Each year, America imports over 3.5 billion pounds of meat, poultry, and egg products. As our food supply becomes increasingly globalized, it is important to continually strengthen our regulatory programs to ensure that the food on your family’s table is safe. USDA’s Food Safety and Inspection Service (FSIS) is the agency that verifies these products are safe, wholesome, and correctly labeled and packaged, whether they are produced in the U.S. or abroad.
Over time, we have taken a number of steps to ensure that domestic and international facilities are delivering only the safest possible product to store shelves. In the past year, FSIS created the Office of International Coordination (OIC) as part of our effort to strengthen our agency’s focus on international issues. This is the office I oversee. This week, to facilitate determinations of initial and ongoing equivalence, we launched our improved and web-based Self-Reporting Tool (SRT) to allow foreign countries to submit their equivalence responses and documentation through an efficient and secure online portal. This new tool saves time previously spent sifting through paperwork and allows us to focus our efforts on upholding FSIS’ strong food safety standards. This consolidated web-based version is yet another advance made possible by the Public Health Information System (PHIS) that helps us collect, consolidate, and analyze equivalence and import data more efficiently.

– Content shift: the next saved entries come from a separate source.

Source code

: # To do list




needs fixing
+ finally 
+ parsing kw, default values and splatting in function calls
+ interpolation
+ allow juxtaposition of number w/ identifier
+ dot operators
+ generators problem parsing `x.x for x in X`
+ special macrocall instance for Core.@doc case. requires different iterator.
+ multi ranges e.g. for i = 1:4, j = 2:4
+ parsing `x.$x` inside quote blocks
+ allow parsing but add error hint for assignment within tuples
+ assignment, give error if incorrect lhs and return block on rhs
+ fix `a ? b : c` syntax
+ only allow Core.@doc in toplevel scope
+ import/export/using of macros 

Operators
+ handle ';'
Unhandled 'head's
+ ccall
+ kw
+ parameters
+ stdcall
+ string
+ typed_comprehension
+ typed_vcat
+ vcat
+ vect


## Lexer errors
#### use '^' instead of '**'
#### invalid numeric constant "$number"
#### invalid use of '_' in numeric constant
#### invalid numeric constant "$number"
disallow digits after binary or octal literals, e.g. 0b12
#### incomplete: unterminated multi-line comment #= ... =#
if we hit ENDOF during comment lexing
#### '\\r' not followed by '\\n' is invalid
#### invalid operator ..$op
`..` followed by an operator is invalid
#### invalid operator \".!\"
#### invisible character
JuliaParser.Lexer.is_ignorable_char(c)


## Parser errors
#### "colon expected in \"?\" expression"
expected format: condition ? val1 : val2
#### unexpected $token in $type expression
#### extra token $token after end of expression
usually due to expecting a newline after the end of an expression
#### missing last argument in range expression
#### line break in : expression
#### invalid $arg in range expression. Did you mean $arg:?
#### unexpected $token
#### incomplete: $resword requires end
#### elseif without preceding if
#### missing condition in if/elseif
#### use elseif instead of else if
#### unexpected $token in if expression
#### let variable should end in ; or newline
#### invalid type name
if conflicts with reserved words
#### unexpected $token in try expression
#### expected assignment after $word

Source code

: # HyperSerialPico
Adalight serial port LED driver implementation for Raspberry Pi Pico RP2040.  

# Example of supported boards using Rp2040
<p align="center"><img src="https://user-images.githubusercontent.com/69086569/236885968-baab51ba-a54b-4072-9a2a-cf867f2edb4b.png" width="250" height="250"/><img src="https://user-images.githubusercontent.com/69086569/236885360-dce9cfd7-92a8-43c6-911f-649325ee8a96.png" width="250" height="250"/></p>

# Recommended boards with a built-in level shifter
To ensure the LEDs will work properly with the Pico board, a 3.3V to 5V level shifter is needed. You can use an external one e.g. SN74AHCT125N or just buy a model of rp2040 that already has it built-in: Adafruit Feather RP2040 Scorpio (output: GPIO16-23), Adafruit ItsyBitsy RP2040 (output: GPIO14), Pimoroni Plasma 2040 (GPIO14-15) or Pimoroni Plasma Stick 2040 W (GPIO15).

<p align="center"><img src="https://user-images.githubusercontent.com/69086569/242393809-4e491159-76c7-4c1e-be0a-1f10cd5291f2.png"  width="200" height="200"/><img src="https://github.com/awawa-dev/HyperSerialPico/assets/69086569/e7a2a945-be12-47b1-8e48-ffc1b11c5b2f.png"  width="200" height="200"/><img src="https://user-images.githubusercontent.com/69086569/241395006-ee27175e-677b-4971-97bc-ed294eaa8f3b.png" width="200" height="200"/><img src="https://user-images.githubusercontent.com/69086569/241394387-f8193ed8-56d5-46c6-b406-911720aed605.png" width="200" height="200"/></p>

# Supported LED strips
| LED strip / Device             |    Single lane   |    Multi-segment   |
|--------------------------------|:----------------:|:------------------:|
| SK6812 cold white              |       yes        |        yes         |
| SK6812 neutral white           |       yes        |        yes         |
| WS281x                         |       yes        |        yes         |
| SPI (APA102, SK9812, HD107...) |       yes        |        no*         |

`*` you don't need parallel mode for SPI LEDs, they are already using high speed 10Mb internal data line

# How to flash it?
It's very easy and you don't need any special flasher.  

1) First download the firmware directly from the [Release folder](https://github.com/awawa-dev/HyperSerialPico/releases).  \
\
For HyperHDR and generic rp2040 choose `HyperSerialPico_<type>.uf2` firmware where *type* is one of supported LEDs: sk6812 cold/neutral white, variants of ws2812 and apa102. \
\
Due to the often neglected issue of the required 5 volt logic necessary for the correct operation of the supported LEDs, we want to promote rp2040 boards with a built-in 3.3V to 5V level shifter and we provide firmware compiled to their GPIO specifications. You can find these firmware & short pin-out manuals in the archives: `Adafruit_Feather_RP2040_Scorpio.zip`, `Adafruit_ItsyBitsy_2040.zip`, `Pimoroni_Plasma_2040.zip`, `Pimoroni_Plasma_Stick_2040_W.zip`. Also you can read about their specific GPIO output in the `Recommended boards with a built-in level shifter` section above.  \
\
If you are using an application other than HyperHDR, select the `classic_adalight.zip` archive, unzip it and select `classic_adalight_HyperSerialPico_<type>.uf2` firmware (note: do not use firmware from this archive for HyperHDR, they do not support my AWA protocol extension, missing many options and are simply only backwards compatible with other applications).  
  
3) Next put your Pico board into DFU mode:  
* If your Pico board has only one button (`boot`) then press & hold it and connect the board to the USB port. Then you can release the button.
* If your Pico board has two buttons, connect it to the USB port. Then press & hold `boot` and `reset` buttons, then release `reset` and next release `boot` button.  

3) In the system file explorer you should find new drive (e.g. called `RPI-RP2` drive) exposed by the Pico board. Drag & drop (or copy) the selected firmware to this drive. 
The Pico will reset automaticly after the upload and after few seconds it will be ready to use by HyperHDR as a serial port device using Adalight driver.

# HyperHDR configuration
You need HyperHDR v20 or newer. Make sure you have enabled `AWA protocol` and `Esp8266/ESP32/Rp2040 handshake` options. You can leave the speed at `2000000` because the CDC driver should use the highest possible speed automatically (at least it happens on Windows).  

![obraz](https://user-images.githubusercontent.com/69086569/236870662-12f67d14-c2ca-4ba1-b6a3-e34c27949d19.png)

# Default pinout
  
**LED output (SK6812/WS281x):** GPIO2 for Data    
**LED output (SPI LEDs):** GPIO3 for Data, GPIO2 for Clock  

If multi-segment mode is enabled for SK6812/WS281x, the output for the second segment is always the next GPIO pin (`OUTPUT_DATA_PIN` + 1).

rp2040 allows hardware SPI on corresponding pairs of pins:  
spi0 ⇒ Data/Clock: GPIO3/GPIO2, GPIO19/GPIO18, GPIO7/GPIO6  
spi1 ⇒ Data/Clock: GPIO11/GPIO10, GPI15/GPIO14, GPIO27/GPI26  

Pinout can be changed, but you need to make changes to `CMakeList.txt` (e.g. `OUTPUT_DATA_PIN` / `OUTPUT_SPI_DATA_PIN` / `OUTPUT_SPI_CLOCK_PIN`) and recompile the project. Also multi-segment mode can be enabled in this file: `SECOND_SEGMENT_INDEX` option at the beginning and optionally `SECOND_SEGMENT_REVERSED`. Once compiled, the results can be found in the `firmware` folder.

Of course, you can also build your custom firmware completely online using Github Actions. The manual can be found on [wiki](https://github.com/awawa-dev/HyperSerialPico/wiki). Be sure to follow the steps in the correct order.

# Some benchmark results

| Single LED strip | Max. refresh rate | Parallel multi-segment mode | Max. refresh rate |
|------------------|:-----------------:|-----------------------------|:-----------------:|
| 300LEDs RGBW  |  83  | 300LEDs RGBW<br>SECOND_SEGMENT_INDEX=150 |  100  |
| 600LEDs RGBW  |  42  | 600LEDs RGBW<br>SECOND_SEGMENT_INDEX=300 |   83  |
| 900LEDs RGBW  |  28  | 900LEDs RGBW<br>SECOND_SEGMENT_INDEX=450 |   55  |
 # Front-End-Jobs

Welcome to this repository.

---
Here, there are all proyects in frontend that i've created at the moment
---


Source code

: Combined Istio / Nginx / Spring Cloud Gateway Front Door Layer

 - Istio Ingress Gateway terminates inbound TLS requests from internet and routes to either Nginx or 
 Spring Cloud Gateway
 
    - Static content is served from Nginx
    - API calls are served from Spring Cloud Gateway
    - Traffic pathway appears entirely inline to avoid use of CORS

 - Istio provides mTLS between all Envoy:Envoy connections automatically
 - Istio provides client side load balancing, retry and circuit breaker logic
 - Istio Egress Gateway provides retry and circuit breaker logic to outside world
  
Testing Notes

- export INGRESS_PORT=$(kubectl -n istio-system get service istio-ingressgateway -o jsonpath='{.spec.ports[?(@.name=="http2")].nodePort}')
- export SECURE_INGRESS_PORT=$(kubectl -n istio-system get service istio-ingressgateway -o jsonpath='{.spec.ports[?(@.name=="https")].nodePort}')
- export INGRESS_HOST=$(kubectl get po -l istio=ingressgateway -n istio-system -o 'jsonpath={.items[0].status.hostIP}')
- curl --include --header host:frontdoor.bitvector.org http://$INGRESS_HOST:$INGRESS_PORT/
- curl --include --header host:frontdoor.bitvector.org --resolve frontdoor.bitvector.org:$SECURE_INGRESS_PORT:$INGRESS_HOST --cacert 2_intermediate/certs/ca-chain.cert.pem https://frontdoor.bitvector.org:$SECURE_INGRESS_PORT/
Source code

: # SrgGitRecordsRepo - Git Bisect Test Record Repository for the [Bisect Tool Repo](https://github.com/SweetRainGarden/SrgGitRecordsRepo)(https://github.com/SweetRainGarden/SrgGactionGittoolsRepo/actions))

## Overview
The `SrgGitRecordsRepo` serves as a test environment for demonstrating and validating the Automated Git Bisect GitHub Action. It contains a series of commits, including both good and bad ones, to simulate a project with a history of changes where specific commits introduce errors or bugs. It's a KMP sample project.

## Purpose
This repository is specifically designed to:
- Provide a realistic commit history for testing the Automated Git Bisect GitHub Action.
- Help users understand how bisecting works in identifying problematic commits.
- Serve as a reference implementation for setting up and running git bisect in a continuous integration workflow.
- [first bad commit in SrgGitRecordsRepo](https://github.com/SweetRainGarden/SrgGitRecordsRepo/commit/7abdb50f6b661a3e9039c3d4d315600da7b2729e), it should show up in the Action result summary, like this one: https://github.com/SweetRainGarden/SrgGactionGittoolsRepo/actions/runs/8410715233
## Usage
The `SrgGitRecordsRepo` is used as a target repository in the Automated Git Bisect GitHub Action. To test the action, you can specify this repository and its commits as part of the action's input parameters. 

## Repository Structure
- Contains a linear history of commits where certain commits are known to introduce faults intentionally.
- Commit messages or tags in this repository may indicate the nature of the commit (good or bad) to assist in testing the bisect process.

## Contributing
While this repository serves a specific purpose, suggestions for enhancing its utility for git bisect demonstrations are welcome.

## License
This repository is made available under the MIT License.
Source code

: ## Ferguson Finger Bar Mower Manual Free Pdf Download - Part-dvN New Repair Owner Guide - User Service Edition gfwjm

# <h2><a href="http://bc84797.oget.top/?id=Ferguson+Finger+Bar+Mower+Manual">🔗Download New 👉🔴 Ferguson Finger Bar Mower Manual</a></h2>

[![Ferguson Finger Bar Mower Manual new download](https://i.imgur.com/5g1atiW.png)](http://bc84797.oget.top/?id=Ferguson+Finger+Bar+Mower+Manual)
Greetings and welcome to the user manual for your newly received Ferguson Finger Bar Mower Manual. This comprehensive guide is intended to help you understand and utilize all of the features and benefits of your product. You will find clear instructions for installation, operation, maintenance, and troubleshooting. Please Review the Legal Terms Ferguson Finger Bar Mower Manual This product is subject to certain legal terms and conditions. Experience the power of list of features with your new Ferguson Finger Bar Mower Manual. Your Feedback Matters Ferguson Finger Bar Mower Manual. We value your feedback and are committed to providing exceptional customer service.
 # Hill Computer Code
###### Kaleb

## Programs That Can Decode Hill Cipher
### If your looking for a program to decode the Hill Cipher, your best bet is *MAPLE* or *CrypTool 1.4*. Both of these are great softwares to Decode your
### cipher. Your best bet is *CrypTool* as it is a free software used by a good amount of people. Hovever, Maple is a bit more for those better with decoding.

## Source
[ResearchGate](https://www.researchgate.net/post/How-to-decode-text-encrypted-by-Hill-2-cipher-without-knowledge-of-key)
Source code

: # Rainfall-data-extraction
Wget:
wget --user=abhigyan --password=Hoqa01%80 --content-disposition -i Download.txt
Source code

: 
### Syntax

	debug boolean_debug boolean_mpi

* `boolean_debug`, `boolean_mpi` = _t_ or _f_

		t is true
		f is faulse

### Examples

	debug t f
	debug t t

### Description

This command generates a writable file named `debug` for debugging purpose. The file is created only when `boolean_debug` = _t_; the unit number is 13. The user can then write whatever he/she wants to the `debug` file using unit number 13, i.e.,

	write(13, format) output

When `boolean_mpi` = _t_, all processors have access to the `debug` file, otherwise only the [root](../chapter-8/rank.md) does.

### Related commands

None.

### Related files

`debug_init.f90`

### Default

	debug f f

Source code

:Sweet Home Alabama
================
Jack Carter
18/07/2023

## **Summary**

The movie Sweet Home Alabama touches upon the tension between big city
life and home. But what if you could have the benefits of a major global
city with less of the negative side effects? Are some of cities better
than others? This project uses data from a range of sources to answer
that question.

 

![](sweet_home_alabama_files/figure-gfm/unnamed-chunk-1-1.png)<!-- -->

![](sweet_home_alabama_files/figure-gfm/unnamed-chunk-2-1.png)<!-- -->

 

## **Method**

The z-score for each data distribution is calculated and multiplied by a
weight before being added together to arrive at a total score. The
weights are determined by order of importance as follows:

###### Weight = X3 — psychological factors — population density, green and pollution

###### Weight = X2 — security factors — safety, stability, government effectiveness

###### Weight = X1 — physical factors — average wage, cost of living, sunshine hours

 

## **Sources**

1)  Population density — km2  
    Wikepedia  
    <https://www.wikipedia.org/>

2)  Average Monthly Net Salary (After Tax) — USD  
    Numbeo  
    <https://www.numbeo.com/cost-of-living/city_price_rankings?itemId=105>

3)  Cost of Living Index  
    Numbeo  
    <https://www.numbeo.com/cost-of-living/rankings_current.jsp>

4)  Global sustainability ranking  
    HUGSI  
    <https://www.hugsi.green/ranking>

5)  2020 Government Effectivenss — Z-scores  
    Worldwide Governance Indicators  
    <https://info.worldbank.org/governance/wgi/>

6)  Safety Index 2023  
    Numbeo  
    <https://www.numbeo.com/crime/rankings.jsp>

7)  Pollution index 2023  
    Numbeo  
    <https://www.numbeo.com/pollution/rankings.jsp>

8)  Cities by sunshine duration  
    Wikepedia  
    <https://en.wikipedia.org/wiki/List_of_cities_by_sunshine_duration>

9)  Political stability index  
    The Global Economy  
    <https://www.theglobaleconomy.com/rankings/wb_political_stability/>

Our mission is to protect the public health, and our system boasts stringent science based requirements that are respected around the world. Before any FSIS-regulated product can come to the United States, we must first determine whether the foreign food safety system meets the same levels of protection that we set here in the United States. This concept is known internationally as “equivalence.” The very first step of our equivalence process is the SRT questionnaire and using it to collect information about the country’s food safety system. Information gathered in the SRT includes everything from the training of food inspectors to pathogen sampling. Once we verify that the country’s laws are equivalent, we verify that they are implemented effectively, which brings us to the second step: FSIS auditors travel to government offices, laboratories and plants in the country to perform on-site assessments of the country’s food inspection system first-hand. Finally, the third step before the food makes it into domestic commerce: all product shipped to the United States is inspected again upon arrival at the U.S. point of entry.
In a changing world, FSIS has adopted new innovative technologies and approaches to better protect the public health. However, FSIS continues to rely on its most valuable food safety resource—our inspectors, our auditors, and the food safety professionals who support them. Our inspection system is one of the most trusted in the world, and it exemplifies our commitment to not only a safe food supply here in the U.S., but globally. Food safety is a global issue, and consumers can have confidence that the food they eat is safe, wholesome and properly packaged and labeled.